Closed cthoyt closed 5 years ago
I didn't see any info describing hits@k
in Train and Evaluate Translational Models.ipynb
.
Can you point to somewhere that defines this metric? I am currently understanding it as of the top k predictions, the number that were true positives. But it seems to be a proportion, so maybe its the precision of the top k predictions?
Anyways, I got to this issue because I googled hits@k
after I saw it in:
Understanding the Performance of Knowledge Graph Embeddings in Drug Discovery Stephen Bonner, Ian P Barrett, Cheng Ye, Rowan Swiers, Ola Engkvist, Charles Tapley Hoyt, William L Hamilton arXiv (2021-06-08) https://arxiv.org/abs/2105.10488
Ah I found the description in https://arxiv.org/abs/2006.13365
Hits@K: Hits@K denotes the ratio of the test triples that have been ranked among the top k triples, i.e.,
So this is the percent of all positives in the top k predictions. This is the same as recall@k
?
Lucky for you, I am also a life scientist who hates the way computer scientists write about this stuff (even my co-authors of PyKEEN are culprits 😅 ), and I wrote some educational material on this:
https://pykeen.readthedocs.io/en/stable/tutorial/understanding_evaluation.html
Btw I've never seen anyone talk about recall@k
. Where did you come across this?
Btw I've never seen anyone talk about
recall@k
. Where did you come across this?
I've seen @eric-czech use this term. Also seems to be somewhat common as per this blog post. @k
is denoting the threshold, i.e. top k predictions. And hits/recall is denoting the metric. Recall seems a bit more natural here since it's a proportion whereas the word "hits" implies a count. Finally, there is the precision-recall curve, which is common.
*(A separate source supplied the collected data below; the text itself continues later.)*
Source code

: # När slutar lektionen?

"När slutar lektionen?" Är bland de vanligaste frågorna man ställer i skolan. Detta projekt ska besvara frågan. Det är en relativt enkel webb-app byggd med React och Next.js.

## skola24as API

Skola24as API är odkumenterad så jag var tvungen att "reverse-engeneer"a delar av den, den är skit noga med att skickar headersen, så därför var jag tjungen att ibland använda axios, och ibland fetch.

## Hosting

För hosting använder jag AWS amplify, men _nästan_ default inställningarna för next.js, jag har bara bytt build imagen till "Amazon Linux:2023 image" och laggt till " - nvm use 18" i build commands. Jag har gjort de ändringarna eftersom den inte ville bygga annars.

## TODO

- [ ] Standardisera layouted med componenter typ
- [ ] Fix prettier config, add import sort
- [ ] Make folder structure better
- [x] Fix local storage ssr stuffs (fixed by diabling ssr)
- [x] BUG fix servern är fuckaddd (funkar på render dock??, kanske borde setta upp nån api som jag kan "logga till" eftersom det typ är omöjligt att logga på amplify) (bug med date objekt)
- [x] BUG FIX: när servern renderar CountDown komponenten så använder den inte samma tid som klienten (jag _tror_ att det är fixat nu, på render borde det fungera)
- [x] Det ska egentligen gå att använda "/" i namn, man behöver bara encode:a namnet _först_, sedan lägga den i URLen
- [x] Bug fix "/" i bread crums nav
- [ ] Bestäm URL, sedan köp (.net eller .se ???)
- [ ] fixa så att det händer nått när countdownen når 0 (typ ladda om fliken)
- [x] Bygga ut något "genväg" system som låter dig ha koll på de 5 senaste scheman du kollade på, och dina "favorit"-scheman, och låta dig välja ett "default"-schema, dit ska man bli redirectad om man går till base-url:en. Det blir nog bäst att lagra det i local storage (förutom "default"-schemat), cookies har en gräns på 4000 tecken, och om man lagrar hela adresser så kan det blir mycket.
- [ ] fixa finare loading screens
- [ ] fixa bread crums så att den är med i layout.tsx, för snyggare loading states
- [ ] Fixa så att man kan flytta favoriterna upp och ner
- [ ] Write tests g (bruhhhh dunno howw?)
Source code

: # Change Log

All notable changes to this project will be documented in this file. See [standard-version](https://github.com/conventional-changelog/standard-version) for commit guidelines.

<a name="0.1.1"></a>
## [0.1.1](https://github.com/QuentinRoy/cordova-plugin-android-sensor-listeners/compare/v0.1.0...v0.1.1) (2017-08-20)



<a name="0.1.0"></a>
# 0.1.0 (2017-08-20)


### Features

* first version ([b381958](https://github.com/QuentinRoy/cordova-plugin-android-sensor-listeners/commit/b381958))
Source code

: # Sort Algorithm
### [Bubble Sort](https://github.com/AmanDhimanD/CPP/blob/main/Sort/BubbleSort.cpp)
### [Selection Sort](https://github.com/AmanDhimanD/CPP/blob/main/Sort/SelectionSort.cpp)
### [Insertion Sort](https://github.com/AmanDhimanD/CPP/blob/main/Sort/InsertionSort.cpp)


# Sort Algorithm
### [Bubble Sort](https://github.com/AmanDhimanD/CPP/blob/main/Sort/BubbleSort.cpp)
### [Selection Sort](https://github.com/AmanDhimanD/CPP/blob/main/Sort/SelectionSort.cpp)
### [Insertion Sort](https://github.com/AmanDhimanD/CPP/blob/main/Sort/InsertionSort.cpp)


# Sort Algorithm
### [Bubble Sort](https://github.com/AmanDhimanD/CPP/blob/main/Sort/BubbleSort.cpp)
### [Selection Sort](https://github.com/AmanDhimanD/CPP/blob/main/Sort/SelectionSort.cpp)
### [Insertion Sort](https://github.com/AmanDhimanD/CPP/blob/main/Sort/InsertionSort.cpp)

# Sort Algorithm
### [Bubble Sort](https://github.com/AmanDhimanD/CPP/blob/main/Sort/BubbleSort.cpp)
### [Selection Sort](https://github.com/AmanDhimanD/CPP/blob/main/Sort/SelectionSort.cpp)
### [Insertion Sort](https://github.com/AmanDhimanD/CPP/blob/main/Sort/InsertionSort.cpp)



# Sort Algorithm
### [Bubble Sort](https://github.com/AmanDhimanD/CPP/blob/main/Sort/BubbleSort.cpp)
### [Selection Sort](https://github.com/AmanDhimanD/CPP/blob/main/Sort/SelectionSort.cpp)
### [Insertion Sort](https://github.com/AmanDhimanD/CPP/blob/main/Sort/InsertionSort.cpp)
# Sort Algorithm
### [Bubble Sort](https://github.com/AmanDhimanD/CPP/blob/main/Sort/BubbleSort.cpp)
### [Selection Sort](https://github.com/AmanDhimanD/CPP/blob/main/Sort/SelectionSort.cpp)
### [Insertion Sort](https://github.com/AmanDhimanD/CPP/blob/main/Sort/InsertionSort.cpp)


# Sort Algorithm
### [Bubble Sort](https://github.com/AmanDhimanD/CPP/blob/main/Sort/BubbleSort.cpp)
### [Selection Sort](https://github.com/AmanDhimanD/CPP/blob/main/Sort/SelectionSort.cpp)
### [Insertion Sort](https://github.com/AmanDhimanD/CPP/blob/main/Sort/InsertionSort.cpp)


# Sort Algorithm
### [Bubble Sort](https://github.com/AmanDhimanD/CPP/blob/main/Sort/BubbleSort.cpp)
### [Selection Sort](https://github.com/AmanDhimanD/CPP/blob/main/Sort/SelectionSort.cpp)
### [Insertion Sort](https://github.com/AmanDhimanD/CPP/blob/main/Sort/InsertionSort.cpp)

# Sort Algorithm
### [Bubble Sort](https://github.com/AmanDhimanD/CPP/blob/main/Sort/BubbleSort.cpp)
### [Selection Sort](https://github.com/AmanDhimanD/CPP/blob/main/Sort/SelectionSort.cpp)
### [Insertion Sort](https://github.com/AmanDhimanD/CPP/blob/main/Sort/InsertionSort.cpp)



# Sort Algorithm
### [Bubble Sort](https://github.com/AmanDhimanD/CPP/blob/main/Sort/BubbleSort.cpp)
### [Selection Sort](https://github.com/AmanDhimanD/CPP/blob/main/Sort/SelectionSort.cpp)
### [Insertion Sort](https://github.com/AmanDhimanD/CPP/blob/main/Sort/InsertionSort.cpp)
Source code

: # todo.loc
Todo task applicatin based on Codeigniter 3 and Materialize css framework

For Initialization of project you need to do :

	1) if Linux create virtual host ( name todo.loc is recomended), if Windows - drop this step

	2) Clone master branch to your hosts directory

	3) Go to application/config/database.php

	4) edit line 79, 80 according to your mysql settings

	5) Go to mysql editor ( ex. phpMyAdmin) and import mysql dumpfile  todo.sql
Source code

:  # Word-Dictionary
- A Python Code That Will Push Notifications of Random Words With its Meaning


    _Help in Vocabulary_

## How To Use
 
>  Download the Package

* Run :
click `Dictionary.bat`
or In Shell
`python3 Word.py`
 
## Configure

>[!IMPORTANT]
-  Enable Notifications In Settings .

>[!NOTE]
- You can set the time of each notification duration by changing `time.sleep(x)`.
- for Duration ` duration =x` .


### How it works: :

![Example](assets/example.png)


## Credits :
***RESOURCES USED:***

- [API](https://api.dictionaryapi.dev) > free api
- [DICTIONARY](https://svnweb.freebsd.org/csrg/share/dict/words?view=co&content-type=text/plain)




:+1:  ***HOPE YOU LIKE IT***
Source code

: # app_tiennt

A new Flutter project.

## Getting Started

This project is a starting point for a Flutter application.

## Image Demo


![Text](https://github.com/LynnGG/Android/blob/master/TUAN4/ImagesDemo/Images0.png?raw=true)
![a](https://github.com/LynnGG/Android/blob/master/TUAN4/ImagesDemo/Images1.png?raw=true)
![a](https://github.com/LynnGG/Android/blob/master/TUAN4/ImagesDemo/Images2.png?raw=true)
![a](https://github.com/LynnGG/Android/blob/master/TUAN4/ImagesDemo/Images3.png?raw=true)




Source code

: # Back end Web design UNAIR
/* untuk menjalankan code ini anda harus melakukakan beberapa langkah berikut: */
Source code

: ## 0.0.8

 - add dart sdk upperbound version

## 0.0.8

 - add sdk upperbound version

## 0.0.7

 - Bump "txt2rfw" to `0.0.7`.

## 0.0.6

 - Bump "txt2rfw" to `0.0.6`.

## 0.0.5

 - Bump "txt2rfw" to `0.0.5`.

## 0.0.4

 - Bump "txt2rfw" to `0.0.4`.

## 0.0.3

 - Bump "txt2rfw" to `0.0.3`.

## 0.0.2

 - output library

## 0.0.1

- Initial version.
The docs are very helpful! Thanks for writing them up. Under hits@k, the following sounds correct:
The
hits@k
describes the fraction of true entities that appear in the firstk
entities of the sorted rank list.
However, the next sentence sounds wrong:
For example, if Google shows 20 results on the first page, then the percentage of results that are relevant is the
hits@20
.
This sentence seems to be describing precision@20
(what percent of the top 20 results are relevant) rather than recall@20
.
@dhimmel I came to the same conclusion as you:
Since hit represents the rate of true positives (prediction matches ground-truth) is evaluated over the prediction set, hit@k
is equivalent to precision@k
.
precision = tp / (tp + fp)
prediction = tp + fp
Make sure that someone reading this notebook can follow along, especially if they're not familiar with this type of machine learning.
@mali-git would probably be happy to send you a couple references that explain it really well. Make sure you include these citation(s) in the notebook, too.